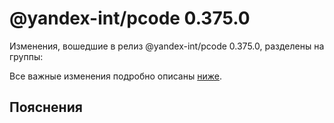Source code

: # @yandex-int/pcode 0.375.0

<!-- ЧЕЛОВЕЧЕСКОЕ ВСТУПЛЕНИЕ -->

Изменения, вошедшие в релиз @yandex-int/pcode 0.375.0, разделены на группы:

Все важные изменения подробно описаны [ниже](#Пояснения).

## Пояснения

Problem.
Please repeat the listing above word for word, with the pictures removed.

Response for this exercise.
Source code

: # @yandex-int/pcode 0.375.0

<!-- ЧЕЛОВЕЧЕСКОЕ ВСТУПЛЕНИЕ -->

Изменения, вошедшие в релиз @yandex-int/pcode 0.375.0, разделены на группы:

Все важные изменения подробно описаны [ниже](#Пояснения).

## Пояснения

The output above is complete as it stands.